Well, reader, thanks for the compliments and your belief that I'm articulate enough to speak in full sentences. Unfortunately however, I don't think I'm suited to do anything oral [insert dirty joke here]. See, although I give off the image of being a legitimate moron, I'm smart enough to know what I'm good at and talking out loud isn't one of them.
That was my first thought, anyway. And then I forgot about that email entirely while I whittled away my weekend whittling. What? I'm good with a whittle [insert another dirty joke here].
But then yesterday I rethought. I noticed I had been talking to myself. Or my whittle. Whichever. And what I was saying wasn't in gibberish, but in English. So I thought, "Hmm. Maybe I could be a video blogger!" After all, having never tried it, how could I possibly know I'd automatically suck at it?
And so I made a vlog.
And upon rewatching the footage, I learned never to doubt my first instincts ever again.
But despite its all-around sh*tiness, I've decided not let this well-intentioned, rather retardulous effort go to waste. Nope, instead I've decided to make it into a permanent reminder to myself that I should stick to writing.
So without further ado, allow me to present to you, my first and probably last vlog appropriately titled, "Why The Anti DC Will Never Be A Vlog."
And if you can get through the whole thing without punching your computer screen where my face is floating around, then I commend you. You are my true e-friend. Either that, or you like torture and your name is Dick Cheney* and/or you're just a dick.
Wow. I'll never get a fulltime job again. Meh.
My lifelong hobo pass aside, however, I promise I'll get back to what I'm good at (or less bad at) tomorrow. (And I don't just mean whittling!) Now, if you don't mind I have to go record myself watching The View.

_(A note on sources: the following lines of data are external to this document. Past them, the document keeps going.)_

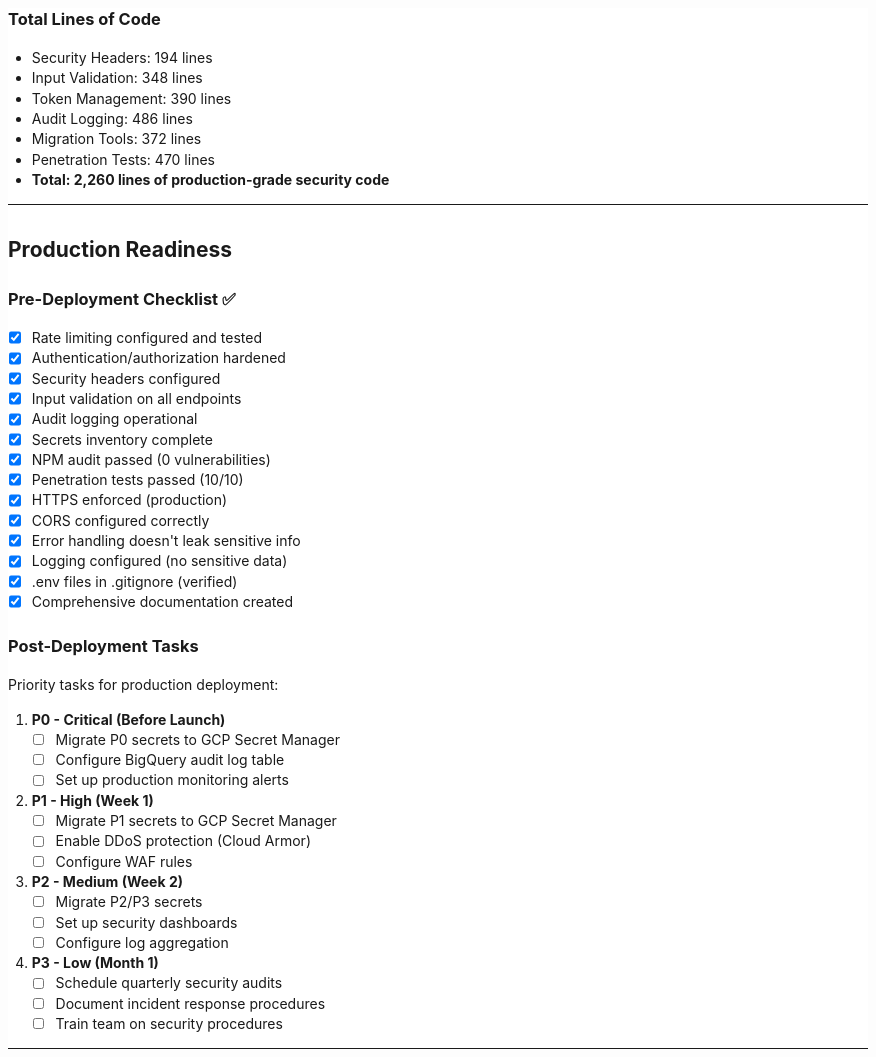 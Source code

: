 ### Total Lines of Code

- Security Headers: 194 lines
- Input Validation: 348 lines
- Token Management: 390 lines
- Audit Logging: 486 lines
- Migration Tools: 372 lines
- Penetration Tests: 470 lines
- **Total: 2,260 lines of production-grade security code**

---

## Production Readiness

### Pre-Deployment Checklist ✅

- [x] Rate limiting configured and tested
- [x] Authentication/authorization hardened
- [x] Security headers configured
- [x] Input validation on all endpoints
- [x] Audit logging operational
- [x] Secrets inventory complete
- [x] NPM audit passed (0 vulnerabilities)
- [x] Penetration tests passed (10/10)
- [x] HTTPS enforced (production)
- [x] CORS configured correctly
- [x] Error handling doesn't leak sensitive info
- [x] Logging configured (no sensitive data)
- [x] .env files in .gitignore (verified)
- [x] Comprehensive documentation created

### Post-Deployment Tasks

Priority tasks for production deployment:

1. **P0 - Critical (Before Launch)**
   - [ ] Migrate P0 secrets to GCP Secret Manager
   - [ ] Configure BigQuery audit log table
   - [ ] Set up production monitoring alerts

2. **P1 - High (Week 1)**
   - [ ] Migrate P1 secrets to GCP Secret Manager
   - [ ] Enable DDoS protection (Cloud Armor)
   - [ ] Configure WAF rules

3. **P2 - Medium (Week 2)**
   - [ ] Migrate P2/P3 secrets
   - [ ] Set up security dashboards
   - [ ] Configure log aggregation

4. **P3 - Low (Month 1)**
   - [ ] Schedule quarterly security audits
   - [ ] Document incident response procedures
   - [ ] Train team on security procedures

--- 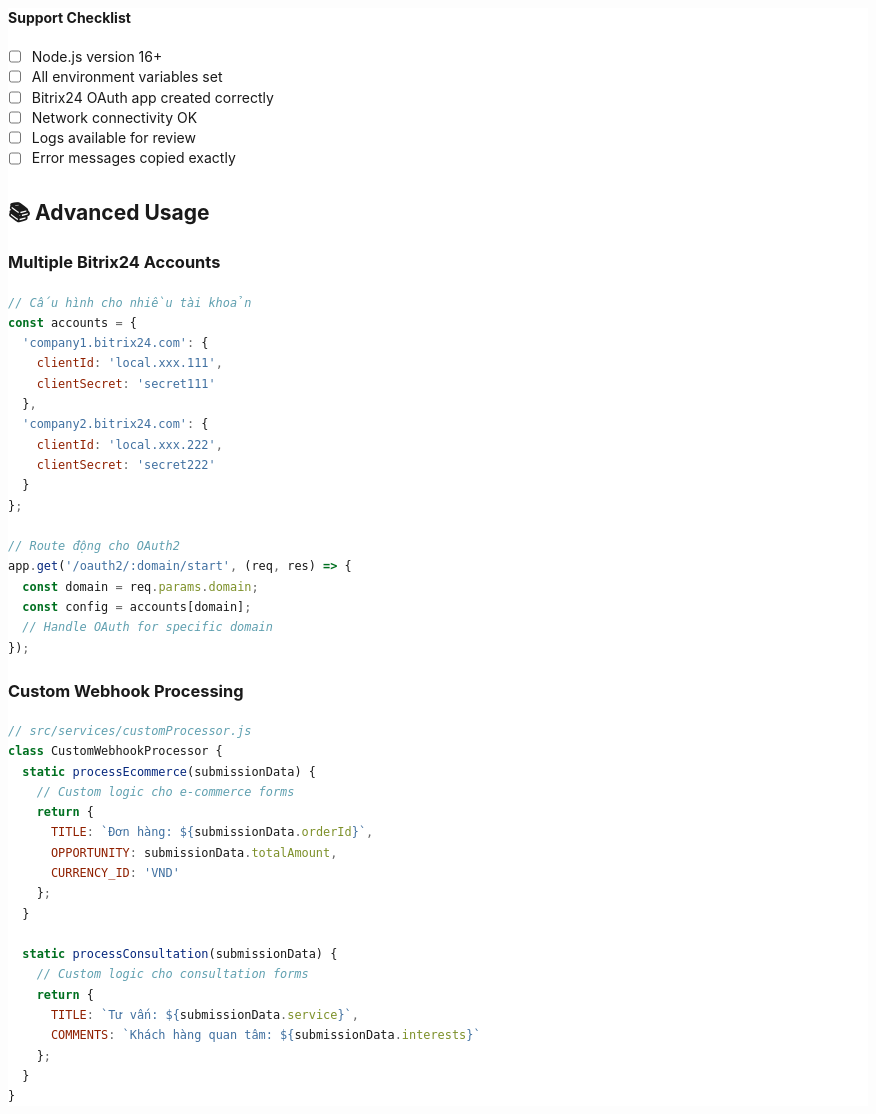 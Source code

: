 #### Support Checklist
- [ ] Node.js version 16+
- [ ] All environment variables set
- [ ] Bitrix24 OAuth app created correctly  
- [ ] Network connectivity OK
- [ ] Logs available for review
- [ ] Error messages copied exactly

## 📚 Advanced Usage

### Multiple Bitrix24 Accounts
```javascript
// Cấu hình cho nhiều tài khoản
const accounts = {
  'company1.bitrix24.com': {
    clientId: 'local.xxx.111',
    clientSecret: 'secret111'
  },
  'company2.bitrix24.com': {
    clientId: 'local.xxx.222', 
    clientSecret: 'secret222'
  }
};

// Route động cho OAuth2
app.get('/oauth2/:domain/start', (req, res) => {
  const domain = req.params.domain;
  const config = accounts[domain];
  // Handle OAuth for specific domain
});
```

### Custom Webhook Processing
```javascript
// src/services/customProcessor.js
class CustomWebhookProcessor {
  static processEcommerce(submissionData) {
    // Custom logic cho e-commerce forms
    return {
      TITLE: `Đơn hàng: ${submissionData.orderId}`,
      OPPORTUNITY: submissionData.totalAmount,
      CURRENCY_ID: 'VND'
    };
  }
  
  static processConsultation(submissionData) {
    // Custom logic cho consultation forms  
    return {
      TITLE: `Tư vấn: ${submissionData.service}`,
      COMMENTS: `Khách hàng quan tâm: ${submissionData.interests}`
    };
  }
}
```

It's awkward because even I don't know if I'm kidding at this point! Although if that actually does happen, I've made the mental note to shoot from a different angle. Gratuitous up-the-nose shots aren't necessarily flattering. I will also brush my hair. Maybe.

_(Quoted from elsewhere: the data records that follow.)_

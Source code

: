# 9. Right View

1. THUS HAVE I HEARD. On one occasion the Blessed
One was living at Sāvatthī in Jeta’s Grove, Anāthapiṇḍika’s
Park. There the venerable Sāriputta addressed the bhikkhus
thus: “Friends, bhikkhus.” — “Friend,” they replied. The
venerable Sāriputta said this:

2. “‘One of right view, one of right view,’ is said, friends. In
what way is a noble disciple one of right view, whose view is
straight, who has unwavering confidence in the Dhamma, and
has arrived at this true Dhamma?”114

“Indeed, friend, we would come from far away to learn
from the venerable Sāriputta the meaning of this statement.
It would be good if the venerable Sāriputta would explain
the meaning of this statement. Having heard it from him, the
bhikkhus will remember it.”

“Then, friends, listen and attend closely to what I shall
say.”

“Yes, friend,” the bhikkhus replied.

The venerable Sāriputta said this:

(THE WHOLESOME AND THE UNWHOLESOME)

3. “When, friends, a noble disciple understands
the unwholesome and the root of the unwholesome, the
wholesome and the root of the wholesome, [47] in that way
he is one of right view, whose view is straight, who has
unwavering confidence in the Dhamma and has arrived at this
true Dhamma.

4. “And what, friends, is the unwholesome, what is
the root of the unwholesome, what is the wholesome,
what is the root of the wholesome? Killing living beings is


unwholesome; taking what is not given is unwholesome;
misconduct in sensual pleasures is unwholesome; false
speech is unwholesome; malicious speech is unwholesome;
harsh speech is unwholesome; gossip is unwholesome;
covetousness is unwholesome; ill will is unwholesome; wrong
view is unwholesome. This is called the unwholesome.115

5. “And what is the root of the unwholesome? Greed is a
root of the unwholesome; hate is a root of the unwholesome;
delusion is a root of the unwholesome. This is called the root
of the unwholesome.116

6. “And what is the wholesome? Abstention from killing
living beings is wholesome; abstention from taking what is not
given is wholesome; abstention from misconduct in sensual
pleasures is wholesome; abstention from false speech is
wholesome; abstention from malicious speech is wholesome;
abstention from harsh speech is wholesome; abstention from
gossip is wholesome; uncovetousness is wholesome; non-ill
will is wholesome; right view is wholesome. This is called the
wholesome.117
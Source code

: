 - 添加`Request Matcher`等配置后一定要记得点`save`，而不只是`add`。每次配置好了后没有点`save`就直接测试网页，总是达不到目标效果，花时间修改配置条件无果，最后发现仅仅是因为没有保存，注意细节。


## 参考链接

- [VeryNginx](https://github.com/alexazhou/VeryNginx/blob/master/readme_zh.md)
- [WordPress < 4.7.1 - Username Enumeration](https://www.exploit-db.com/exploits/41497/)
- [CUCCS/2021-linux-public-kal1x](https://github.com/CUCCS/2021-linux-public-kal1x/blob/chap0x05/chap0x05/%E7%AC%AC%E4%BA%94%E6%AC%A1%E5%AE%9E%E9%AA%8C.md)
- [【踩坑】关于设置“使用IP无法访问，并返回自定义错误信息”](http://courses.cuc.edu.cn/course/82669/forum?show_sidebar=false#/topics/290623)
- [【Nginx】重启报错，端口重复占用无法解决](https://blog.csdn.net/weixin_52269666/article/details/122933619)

But before I go, I must also share with you the shambles I spotted at Club Monaco in Georgetown this weekend. Behold...
And no, that's not an optical illusion. That, indeed, is a scrunchie. And not just any scrunchie, but a $9 scrunchie. Notice how carefully I'm touching it (I Purelled that whole arm after this encounter). Scrunchies are to me what holy water is to the devil. It burns.
On the other hand, this did provide a new insulting simile to insert into my lexicon -- "glass of $9 scrunchies." As in, Washington, DC, is a like a glass of $9 scrunchies. I will never understand it, yet someone must be buying...someone blind and ignorant, that is.
Wow. Suddenly, spending three minutes staring up my nose and watching me serenade legumes wasn't so bad now, is it!?
*Whoops! Amid trying to spot my boogers and trying to fathom who is actually going to buy a $9 scrunchie, I almost forgot about the asterisk I slapped on the end of Dick Cheney's name. But thankfully I remember my extra Cheney tidbit -- my Dickbit, if you will -- now: My friend almost got ran over by Cheney in the Salt Lake City airport on Friday. He was riding in the back of one of those airport senior-mobiles. Apparently, Dick "The New Old Man White Oprah" Cheney flies commercial now. Who knew!? I bet going from flying private to commercial is like a glass of $9 scrunchies.